* Required action
Write all of the lines below out again, exactly as they stand.
=== Extracted information ===
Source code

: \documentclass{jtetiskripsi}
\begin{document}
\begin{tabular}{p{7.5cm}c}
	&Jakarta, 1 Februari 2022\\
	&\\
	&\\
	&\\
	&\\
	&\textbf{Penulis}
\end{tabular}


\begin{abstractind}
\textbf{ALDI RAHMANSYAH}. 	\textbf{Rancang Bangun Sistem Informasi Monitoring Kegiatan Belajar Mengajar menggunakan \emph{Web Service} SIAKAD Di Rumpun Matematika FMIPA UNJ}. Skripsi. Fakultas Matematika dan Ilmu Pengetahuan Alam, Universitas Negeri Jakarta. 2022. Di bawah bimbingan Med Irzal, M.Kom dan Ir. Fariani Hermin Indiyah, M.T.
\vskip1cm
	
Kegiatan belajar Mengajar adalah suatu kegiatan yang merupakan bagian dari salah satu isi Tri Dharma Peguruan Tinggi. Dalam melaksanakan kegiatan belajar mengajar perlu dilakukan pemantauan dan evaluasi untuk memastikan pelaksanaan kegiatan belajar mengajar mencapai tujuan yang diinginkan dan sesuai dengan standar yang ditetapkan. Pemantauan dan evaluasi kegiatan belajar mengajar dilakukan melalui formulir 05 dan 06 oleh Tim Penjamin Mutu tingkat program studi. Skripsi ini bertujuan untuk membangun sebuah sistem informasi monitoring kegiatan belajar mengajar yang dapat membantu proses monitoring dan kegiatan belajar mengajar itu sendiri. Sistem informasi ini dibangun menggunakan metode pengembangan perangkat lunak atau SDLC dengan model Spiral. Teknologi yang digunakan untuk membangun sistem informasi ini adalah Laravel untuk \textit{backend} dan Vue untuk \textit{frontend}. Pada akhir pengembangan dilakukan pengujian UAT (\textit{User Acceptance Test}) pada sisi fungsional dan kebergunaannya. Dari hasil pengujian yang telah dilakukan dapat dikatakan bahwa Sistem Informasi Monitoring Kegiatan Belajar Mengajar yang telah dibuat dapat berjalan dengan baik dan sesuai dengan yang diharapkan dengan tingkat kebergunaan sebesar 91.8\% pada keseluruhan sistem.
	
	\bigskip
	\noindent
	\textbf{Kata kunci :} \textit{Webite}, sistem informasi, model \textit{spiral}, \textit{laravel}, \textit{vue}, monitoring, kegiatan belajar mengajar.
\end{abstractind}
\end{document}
===
* Task answer
Source code

: \documentclass{jtetiskripsi}
\begin{document}
\begin{tabular}{p{7.5cm}c}
	&Jakarta, 1 Februari 2022\\
	&\\
	&\\
	&\\
	&\\
	&\textbf{Penulis}
\end{tabular}


\begin{abstractind}
\textbf{ALDI RAHMANSYAH}. 	\textbf{Rancang Bangun Sistem Informasi Monitoring Kegiatan Belajar Mengajar menggunakan \emph{Web Service} SIAKAD Di Rumpun Matematika FMIPA UNJ}. Skripsi. Fakultas Matematika dan Ilmu Pengetahuan Alam, Universitas Negeri Jakarta. 2022. Di bawah bimbingan Med Irzal, M.Kom dan Ir. Fariani Hermin Indiyah, M.T.
\vskip1cm
	
Kegiatan belajar Mengajar adalah suatu kegiatan yang merupakan bagian dari salah satu isi Tri Dharma Peguruan Tinggi. Dalam melaksanakan kegiatan belajar mengajar perlu dilakukan pemantauan dan evaluasi untuk memastikan pelaksanaan kegiatan belajar mengajar mencapai tujuan yang diinginkan dan sesuai dengan standar yang ditetapkan. Pemantauan dan evaluasi kegiatan belajar mengajar dilakukan melalui formulir 05 dan 06 oleh Tim Penjamin Mutu tingkat program studi. Skripsi ini bertujuan untuk membangun sebuah sistem informasi monitoring kegiatan belajar mengajar yang dapat membantu proses monitoring dan kegiatan belajar mengajar itu sendiri. Sistem informasi ini dibangun menggunakan metode pengembangan perangkat lunak atau SDLC dengan model Spiral. Teknologi yang digunakan untuk membangun sistem informasi ini adalah Laravel untuk \textit{backend} dan Vue untuk \textit{frontend}. Pada akhir pengembangan dilakukan pengujian UAT (\textit{User Acceptance Test}) pada sisi fungsional dan kebergunaannya. Dari hasil pengujian yang telah dilakukan dapat dikatakan bahwa Sistem Informasi Monitoring Kegiatan Belajar Mengajar yang telah dibuat dapat berjalan dengan baik dan sesuai dengan yang diharapkan dengan tingkat kebergunaan sebesar 91.8\% pada keseluruhan sistem.
	
	\bigskip
	\noindent
	\textbf{Kata kunci :} \textit{Webite}, sistem informasi, model \textit{spiral}, \textit{laravel}, \textit{vue}, monitoring, kegiatan belajar mengajar.
\end{abstractind}
\end{document}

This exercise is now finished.